At the same time, FATF has another tool – adding the country to the “grey” list, which now includes 23 countries, including the UAE, Turkey and South Africa. In this case, it would only mean intensified monitoring of the actions of the listed country, which must correct deficiencies as soon as possible. According to Polevoy, adding Russia to the grey list could (in theory) be discussed in the context of the West’s fight against sanctions circumvention, but it is unclear how this could be implemented even procedurally against a suspended country. “We believe that external financial institutions have already significantly tightened compliance/KYC procedures for Russian residents and SWIFT payments are only available to a limited number of banks. Therefore, something is unlikely to change dramatically in a ‘grey’ scenario, although transaction costs will increase further,” he stressed.
Meanwhile, Ekaterina Vorkunova, a lawyer in the International Law and Tax practice, says the news that Russia wants to be excluded from the anti-fraud group first broke in the summer of 2022, and the renewed action to exclude Russia, although in the absence of official comment from the organisation, seems “outrageously excessive”. “Given the fact that Russia’s FATF membership has been suspended since February 2023, the move to expand Russia’s blacklist, which currently includes Iran, North Korea and Myanmar, seems inconsistent with the organisation’s official goals and principles,” she said. According to Vorkunova, there are serious concerns that FATF will take a decision that is negative not only for Russia but for all of the country’s foreign trade partners. Given the fact that Russia is an important strategic partner of India and China, as well as the increased participation of individuals from Russia in the UAE economy over the last year, all hope, according to the expert, remains in blocking this decision by the “friendly” members of the group.

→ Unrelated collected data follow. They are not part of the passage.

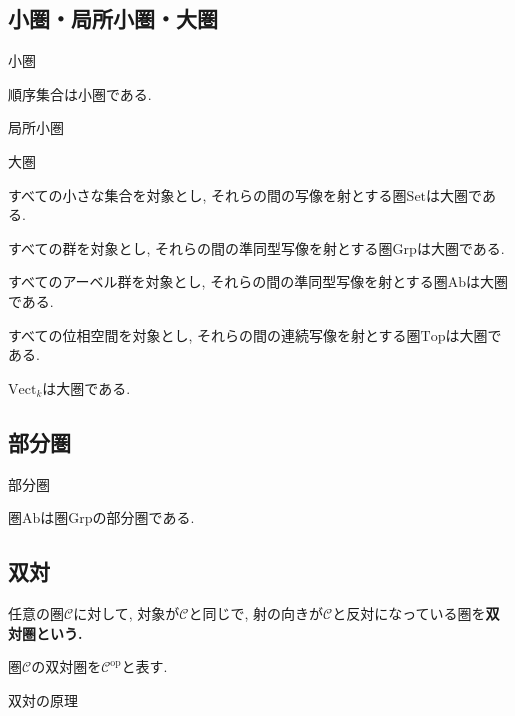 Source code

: \documentclass{jsbook}
\theoremstyle{plain}
\begin{document}
\subsection{小圏・局所小圏・大圏}
\begin{Def}
小圏
\end{Def}
\begin{example}
順序集合は小圏である.
\end{example}
\begin{Def}
局所小圏
\end{Def}
\begin{Def}
大圏
\end{Def}

\begin{example}
すべての小さな集合を対象とし, それらの間の写像を射とする圏$\mathrm{Set}$は大圏である.
\end{example}
\begin{example}
すべての群を対象とし, それらの間の準同型写像を射とする圏$\mathrm{Grp}$は大圏である.
\end{example}
\begin{example}
すべてのアーベル群を対象とし, それらの間の準同型写像を射とする圏$\mathrm{Ab}$は大圏である.
\end{example}
\begin{example}
すべての位相空間を対象とし, それらの間の連続写像を射とする圏$\mathrm{Top}$は大圏である.
\end{example}
\begin{example}
$\mathrm{Vect}_k$は大圏である.
\end{example}
\subsection{部分圏}
\begin{Def}
部分圏
\end{Def}
\begin{example}
圏$\mathrm{Ab}$は圏$\mathrm{Grp}$の部分圏である.
\end{example}
\subsection{双対}
\begin{Def}
任意の圏$\mathscr{C}$に対して, 対象が$\mathscr{C}$と同じで, 射の向きが$\mathcal{C}$と反対になっている圏を\bf{双対圏}という.
\end{Def}
\begin{Notation}
圏$\mathscr{C}$の双対圏を$\mathscr{C}^{\mathrm{op}}$と表す.
\end{Notation}
\begin{caution}
双対の原理
\end{caution}
\end{document}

Inclusion in the FATF blacklist will also affect ordinary citizens
As Ekaterina Vorkunova said in response to questions, in addition to the sanctions packages imposed by the EU, the US and Canada, the inclusion of Russia in the FATF blacklist will significantly affect the foreign economic activities of companies from Russia as well as ordinary citizens who make international transfers. “According to the official FATF directive, the first and main negative consequence of such a measure is the difficulty in conducting international transfers, as any transactions by senders from Russia will be reflected in the domestic banking systems as high-risk. Hence, it is not only the reluctance of foreign banks to make payments under the risk of secondary sanctions, but also the technical complexity of making them, because according to the official position of the FATF – all banking institutions must exercise “due diligence” in business relationships and transactions with persons (both individuals and entities) from the blacklisted countries. In addition, targeted countermeasures and financial sanctions are allowed against branches and subsidiaries of financial institutions from the blacklist (primarily foreign branches of banks) – FATF has the right to demand enhanced control over their reporting and tighten requirements for external audit”, – said a lawyer of International Law and Tax practice.